Work instructions :: For this exercise, please find the lines in the entries that include the word "became" and copy them.

Excerpted records ::
------------------------------------------------

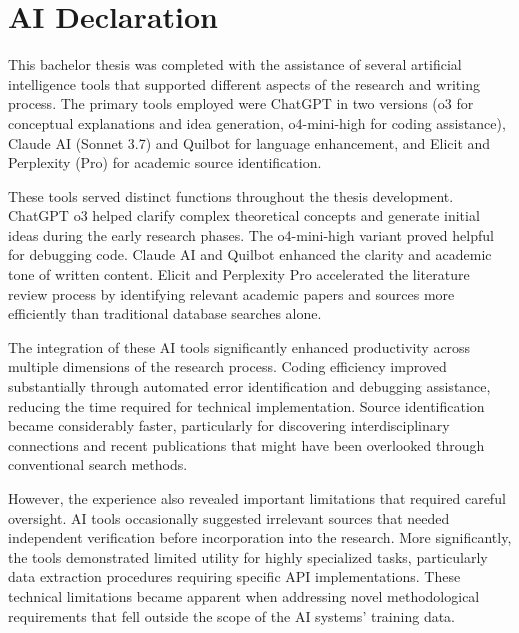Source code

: \chapter*{AI Declaration}
\thispagestyle{empty}

This bachelor thesis was completed with the assistance of several artificial intelligence tools that supported different aspects of the research and writing process. The primary tools employed were ChatGPT in two versions (o3 for conceptual explanations and idea generation, o4-mini-high for coding assistance), Claude AI (Sonnet 3.7) and Quilbot for language enhancement, and Elicit and Perplexity (Pro) for academic source identification.

These tools served distinct functions throughout the thesis development. ChatGPT o3 helped clarify complex theoretical concepts and generate initial ideas during the early research phases. The o4-mini-high variant proved helpful for debugging code. Claude AI and Quilbot enhanced the clarity and academic tone of written content. Elicit and Perplexity Pro accelerated the literature review process by identifying relevant academic papers and sources more efficiently than traditional database searches alone.

The integration of these AI tools significantly enhanced productivity across multiple dimensions of the research process. Coding efficiency improved substantially through automated error identification and debugging assistance, reducing the time required for technical implementation. Source identification became considerably faster, particularly for discovering interdisciplinary connections and recent publications that might have been overlooked through conventional search methods.

However, the experience also revealed important limitations that required careful oversight. AI tools occasionally suggested irrelevant sources that needed independent verification before incorporation into the research. More significantly, the tools demonstrated limited utility for highly specialized tasks, particularly data extraction procedures requiring specific API implementations. These technical limitations became apparent when addressing novel methodological requirements that fell outside the scope of the AI systems' training data.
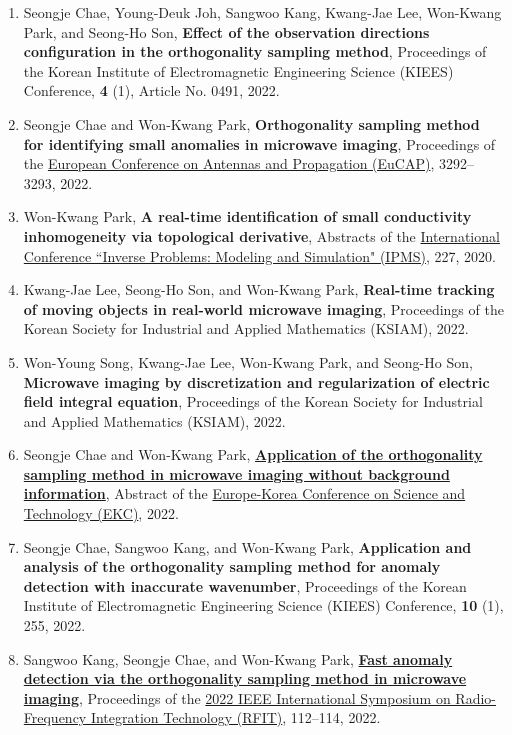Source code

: \documentclass[10pt,A4]{article}
\begin{document}
\begin{enumerate}
\item\label{C-KIEES2022B} Seongje Chae, Young-Deuk Joh, Sangwoo Kang, Kwang-Jae Lee, Won-Kwang Park, and Seong-Ho Son, \textbf{Effect of the observation directions configuration in the orthogonality sampling method}, Proceedings of the Korean Institute of Electromagnetic Engineering Science (KIEES) Conference, \textbf{4} (1), Article No. 0491, 2022.
\item\label{C-EUCAP2022} Seongje Chae and Won-Kwang Park, \textbf{Orthogonality sampling method for identifying small anomalies in microwave imaging}, Proceedings of the \href{https://www.eucap.org/}{ European Conference on Antennas and Propagation (EuCAP)}, 3292--3293, 2022.
\item\label{C-IPMS2022} Won-Kwang Park, \textbf{A real-time identification of small conductivity inhomogeneity via topological derivative}, Abstracts of the \href{https://www.ipms-conference.org/ipms2022/index.php}{ International Conference ``Inverse Problems: Modeling and Simulation" (IPMS)}, 227, 2020.
\item\label{C-KSIAM2022A} Kwang-Jae Lee, Seong-Ho Son, and Won-Kwang Park, \textbf{Real-time tracking of moving objects in real-world microwave imaging}, Proceedings of the Korean Society for Industrial and Applied Mathematics (KSIAM), 2022.
\item\label{C-KSIAM2022B} Won-Young Song, Kwang-Jae Lee, Won-Kwang Park, and Seong-Ho Son, \textbf{Microwave imaging by discretization and regularization of electric field integral equation}, Proceedings of the Korean Society for Industrial and Applied Mathematics (KSIAM), 2022.
\item\label{C-EKC2022} Seongje Chae and Won-Kwang Park, \href{https://registration.ekc2022.org/access/showAbstract/196/084b6fbb10729ed4da8c3d3f5a3ae7c9}{\textbf{Application of the orthogonality sampling method in microwave imaging without background information}}, Abstract of the \href{https://www.ekc2022.org}{Europe-Korea Conference on Science and Technology (EKC)}, 2022.
\item\label{C-KIEES2022C} Seongje Chae, Sangwoo Kang, and Won-Kwang Park, \textbf{Application and analysis of the orthogonality sampling method for anomaly detection with inaccurate wavenumber}, Proceedings of the Korean Institute of Electromagnetic Engineering Science (KIEES) Conference, \textbf{10} (1), 255, 2022.
\item\label{C-RFIT2022} Sangwoo Kang, Seongje Chae, and Won-Kwang Park, \href{https://doi.org/10.1109/RFIT54256.2022.9882350}{\textbf{Fast anomaly detection via the orthogonality sampling method in microwave imaging}}, Proceedings of the \href{http://rfit2022.org}{2022 IEEE International Symposium on Radio-Frequency Integration Technology (RFIT)}, 112--114, 2022.

\end{enumerate}
\end{document}
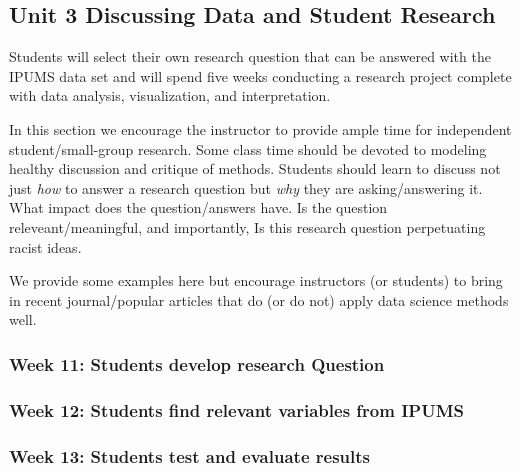\documentclass[
]{book}
\begin{document}
\hypertarget{unit-3-discussing-data-and-student-research}{%
\subsection*{Unit 3 Discussing Data and Student Research}\label{unit-3-discussing-data-and-student-research}}

Students will select their own research question that can be answered with the IPUMS data set and will spend five weeks conducting a research project complete with data analysis, visualization, and interpretation.

In this section we encourage the instructor to provide ample time for independent student/small-group research. Some class time should be devoted to modeling healthy discussion and critique of methods. Students should learn to discuss not just \emph{how} to answer a research question but \emph{why} they are asking/answering it. What impact does the question/answers have. Is the question releveant/meaningful, and importantly, Is this research question perpetuating racist ideas.

We provide some examples here but encourage instructors (or students) to bring in recent journal/popular articles that do (or do not) apply data science methods well.

\hypertarget{week-11-students-develop-research-question}{%
\subsubsection*{Week 11: Students develop research Question}\label{week-11-students-develop-research-question}}

\hypertarget{week-12-students-find-relevant-variables-from-ipums}{%
\subsubsection*{Week 12: Students find relevant variables from IPUMS}\label{week-12-students-find-relevant-variables-from-ipums}}

\hypertarget{week-13-students-test-and-evaluate-results}{%
\subsubsection*{Week 13: Students test and evaluate results}\label{week-13-students-test-and-evaluate-results}}
\end{document}
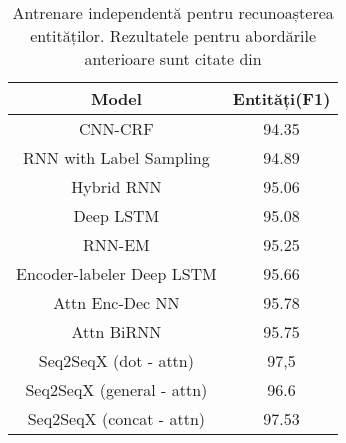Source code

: \bigskip
\begin{table}[htp]
	\small
	\centering
	\begin{tabular}{ c c } 
		\hline
		\textbf{Model}	& \textbf{Entități(F1)} \\
		\hline
		CNN-CRF \cite{sarika-cnn-crf} & 94.35 \\
		RNN with Label Sampling \cite{rnn-label-samp} & 94.89 \\
		Hybrid RNN \cite{mesnil-rnn-crf} & 95.06 \\
		Deep LSTM \cite{deep-lstm} & 95.08 \\
		RNN-EM \cite{rnn-em} & 95.25 \\
		Encoder-labeler Deep LSTM \cite{ecn-deep-lstm} & 95.66 \\
		Attn Enc-Dec NN \cite{att_joint_bing} & 95.78 \\
		Attn BiRNN \cite{att_joint_bing} & 95.75 \\
		\hline
		Seq2SeqX (dot - attn) & 97,5 \\
		Seq2SeqX (general - attn) & 96.6 \\
		Seq2SeqX (concat - attn) & 97.53 \\
		\hline
	\end{tabular}
	\caption{Antrenare independentă pentru recunoașterea entităților. Rezultatele pentru abordările anterioare sunt citate din \cite{att_joint_bing}}
	\label{rezultate2}
\end{table}


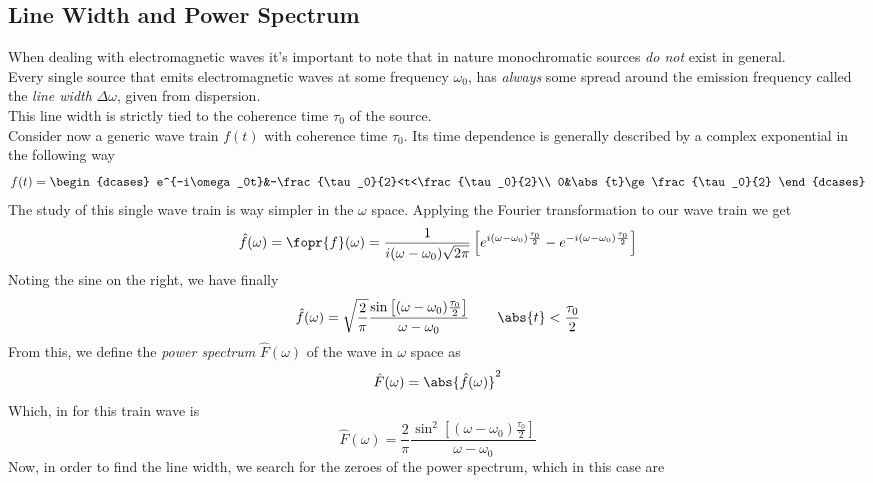 \documentclass[../electromagnetism.tex]{subfiles}
\begin{document}
\subsection{Line Width and Power Spectrum}
When dealing with electromagnetic waves it's important to note that in nature monochromatic sources \textit{do not} exist in general.\\
Every single source that emits electromagnetic waves at some frequency $\omega_0$, has \textit{always} some spread around the emission frequency called the \textit{line width} $\Delta\omega$, given from dispersion.\\
This line width is strictly tied to the coherence time $\tau_0$ of the source.\\
Consider now a generic wave train $f(t)$ with coherence time $\tau_0$. Its time dependence is generally described by a complex exponential in the following way
\begin{equation}
	f(t)=\begin{dcases}
		e^{-i\omega_0t}&-\frac{\tau_0}{2}<t<\frac{\tau_0}{2}\\
		0&\abs{t}\ge\frac{\tau_0}{2}
	\end{dcases}
	\label{eq:trainwave.cfc}
\end{equation}
The study of this single wave train is way simpler in the $\omega$ space. Applying the Fourier transformation to our wave train we get
\begin{equation*}
	\hat{f}(\omega)=\fopr{f}(\omega)=\frac{1}{i(\omega-\omega_0)\sqrt{2\pi}}\left[ e^{i(\omega-\omega_0)\frac{\tau_0}{2}}-e^{-i(\omega-\omega_0)\frac{\tau_0}{2}} \right]
\end{equation*}
Noting the sine on the right, we have finally
\begin{equation}
	\hat{f}(\omega)=\sqrt{\frac{2}{\pi}}\frac{\sin\left[ (\omega-\omega_0)\frac{\tau_0}{2} \right]}{\omega-\omega_0}\qquad\abs{t}<\frac{\tau_0}{2}
	\label{eq:ftrainwave.cfc}
\end{equation}
From this, we define the \textit{power spectrum} $\hat{F}(\omega)$ of the wave in $\omega$ space as
\begin{equation*}
	\hat{F}(\omega)=\abs{\hat{f}(\omega)}^2
\end{equation*}
Which, in for this train wave is
\begin{equation}
	\hat{F}(\omega)=\frac{2}{\pi}\frac{\sin^2\left[ (\omega-\omega_0)\frac{\tau_0}{2} \right]}{\omega-\omega_0}
	\label{eq:trainwaveps.cfc}
\end{equation}
Now, in order to find the line width, we search for the zeroes of the power spectrum, which in this case are
\end{document}
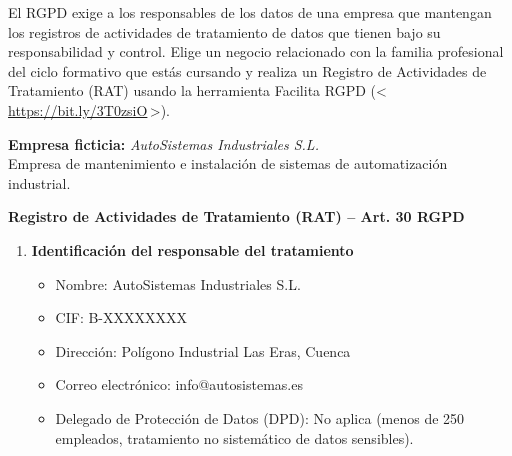 {
	El RGPD exige a los responsables de los datos de una empresa que mantengan los registros de
	actividades de tratamiento de datos que tienen bajo su responsabilidad y control. Elige un
	negocio relacionado con la familia profesional del ciclo formativo que estás cursando y realiza
	un Registro de Actividades de Tratamiento (RAT) usando la herramienta Facilita RGPD
	(\textless\,\url{https://bit.ly/3T0zsiO}\,\textgreater).
}

\begin{solution}

	\textbf{Empresa ficticia:} \textit{AutoSistemas Industriales S.L.} \\
	Empresa de mantenimiento e instalación de sistemas de automatización industrial.

	\medskip

	\textbf{Registro de Actividades de Tratamiento (RAT) -- Art. 30 RGPD}

	\medskip

	\begin{enumerate}[label=\textbf{\arabic*.}]

		\item \textbf{Identificación del responsable del tratamiento}
		      \begin{itemize}
			      \item Nombre: AutoSistemas Industriales S.L.
			      \item CIF: B-XXXXXXXX
			      \item Dirección: Polígono Industrial Las Eras, Cuenca
			      \item Correo electrónico: info@autosistemas.es
			      \item Delegado de Protección de Datos (DPD): No aplica (menos de 250 empleados,
			            tratamiento no sistemático de datos sensibles).
		      \end{itemize}


\end{enumerate}
\end{solution}
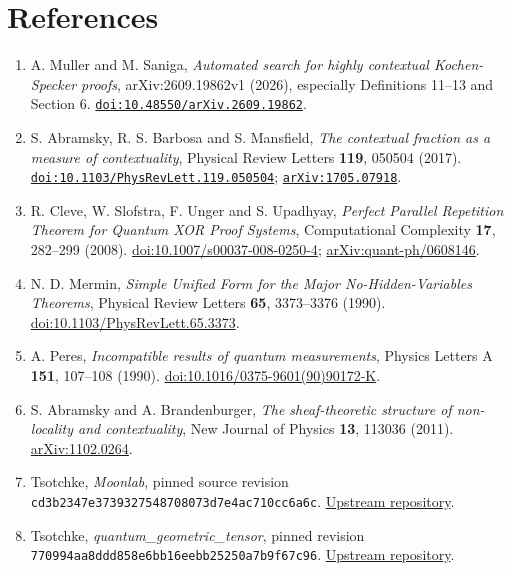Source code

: \documentclass[10pt,a4paper]{article}
\providecommand{\tightlist}{\setlength{\itemsep}{0pt}\setlength{\parskip}{0pt}}
\begin{document}
\section{References}\label{references}
{\sloppy
\begin{enumerate}
\def\labelenumi{\arabic{enumi}.}
\tightlist
\item
  A. Muller and M. Saniga, \emph{Automated search for highly contextual Kochen-Specker proofs}, arXiv:2609.19862v1 (2026), especially Definitions 11--13 and Section 6. \href{https://doi.org/10.48550/arXiv.2609.19862}{\nolinkurl{doi:10.48550/arXiv.2609.19862}}.
\item
  S. Abramsky, R. S. Barbosa and S. Mansfield, \emph{The contextual fraction as a measure of contextuality}, Physical Review Letters \textbf{119}, 050504 (2017). \href{https://doi.org/10.1103/PhysRevLett.119.050504}{\nolinkurl{doi:10.1103/PhysRevLett.119.050504}}; \href{https://arxiv.org/abs/1705.07918}{\nolinkurl{arXiv:1705.07918}}.
\item
  R. Cleve, W. Slofstra, F. Unger and S. Upadhyay, \emph{Perfect Parallel Repetition Theorem for Quantum XOR Proof Systems}, Computational Complexity \textbf{17}, 282--299 (2008). \href{https://doi.org/10.1007/s00037-008-0250-4}{doi:10.1007/s00037-008-0250-4}; \href{https://arxiv.org/abs/quant-ph/0608146}{arXiv:quant-ph/0608146}.
\item
  N. D. Mermin, \emph{Simple Unified Form for the Major No-Hidden-Variables Theorems}, Physical Review Letters \textbf{65}, 3373--3376 (1990). \href{https://doi.org/10.1103/PhysRevLett.65.3373}{doi:10.1103/PhysRevLett.65.3373}.
\item
  A. Peres, \emph{Incompatible results of quantum measurements}, Physics Letters A \textbf{151}, 107--108 (1990). \href{https://doi.org/10.1016/0375-9601(90)90172-K}{doi:10.1016/0375-9601(90)90172-K}.
\item
  S. Abramsky and A. Brandenburger, \emph{The sheaf-theoretic structure of non-locality and contextuality}, New Journal of Physics \textbf{13}, 113036 (2011). \href{https://arxiv.org/abs/1102.0264}{arXiv:1102.0264}.
\item
  Tsotchke, \emph{Moonlab}, pinned source revision \texttt{cd3b2347e3739327548708073d7e4ac710cc6a6c}. \href{https://github.com/tsotchke/moonlab}{Upstream repository}.
\item
  Tsotchke, \emph{quantum\_geometric\_tensor}, pinned revision \texttt{770994aa8ddd858e6bb16eebb25250a7b9f67c96}. \href{https://github.com/tsotchke/quantum_geometric_tensor}{Upstream repository}.

\end{enumerate}}
\end{document}
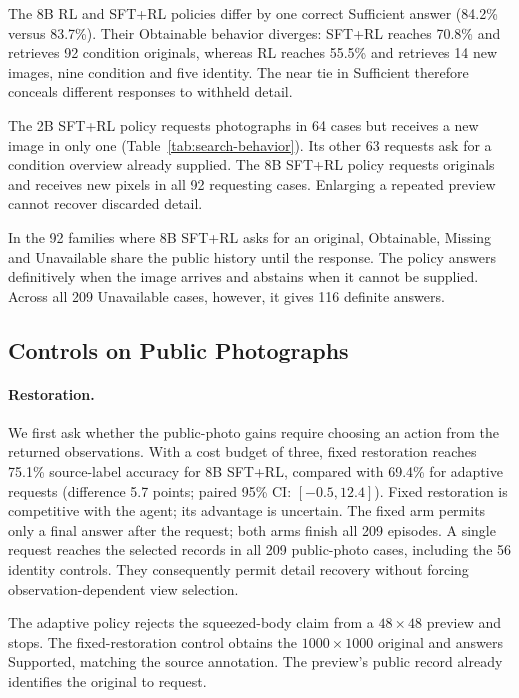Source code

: \documentclass[10pt,twocolumn,letterpaper]{article}
\begin{document}
The 8B RL and SFT+RL policies differ by one correct Sufficient answer (84.2\% versus 83.7\%).
Their Obtainable behavior diverges: SFT+RL reaches 70.8\% and retrieves 92 condition originals, whereas RL reaches 55.5\% and retrieves 14 new images, nine condition and five identity.
The near tie in Sufficient therefore conceals different responses to withheld detail.



The 2B SFT+RL policy requests photographs in 64 cases but receives a new image in only one (Table~\ref{tab:search-behavior}).
Its other 63 requests ask for a condition overview already supplied.
The 8B SFT+RL policy requests originals and receives new pixels in all 92 requesting cases.
Enlarging a repeated preview cannot recover discarded detail.

In the 92 families where 8B SFT+RL asks for an original, Obtainable, Missing and Unavailable share the public history until the response.
The policy answers definitively when the image arrives and abstains when it cannot be supplied.
Across all 209 Unavailable cases, however, it gives 116 definite answers.

\subsection{Controls on Public Photographs}

\paragraph{Restoration.}
We first ask whether the public-photo gains require choosing an action from the returned observations.
With a cost budget of three, fixed restoration reaches 75.1\% source-label accuracy for 8B SFT+RL, compared with 69.4\% for adaptive requests (difference 5.7 points; paired 95\% CI: $[-0.5,12.4]$).
Fixed restoration is competitive with the agent; its advantage is uncertain.
The fixed arm permits only a final answer after the request; both arms finish all 209 episodes.
A single request reaches the selected records in all 209 public-photo cases, including the 56 identity controls.
They consequently permit detail recovery without forcing observation-dependent view selection.

The adaptive policy rejects the squeezed-body claim from a $48\!\times\!48$ preview and stops.
The fixed-restoration control obtains the $1000\!\times\!1000$ original and answers Supported, matching the source annotation.
The preview's public record already identifies the original to request.
\end{document}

------------------------------------------------

Problem solution ::
The integration of these AI tools significantly enhanced productivity across multiple dimensions of the research process. Coding efficiency improved substantially through automated error identification and debugging assistance, reducing the time required for technical implementation. Source identification became considerably faster, particularly for discovering interdisciplinary connections and recent publications that might have been overlooked through conventional search methods.
However, the experience also revealed important limitations that required careful oversight. AI tools occasionally suggested irrelevant sources that needed independent verification before incorporation into the research. More significantly, the tools demonstrated limited utility for highly specialized tasks, particularly data extraction procedures requiring specific API implementations. These technical limitations became apparent when addressing novel methodological requirements that fell outside the scope of the AI systems' training data.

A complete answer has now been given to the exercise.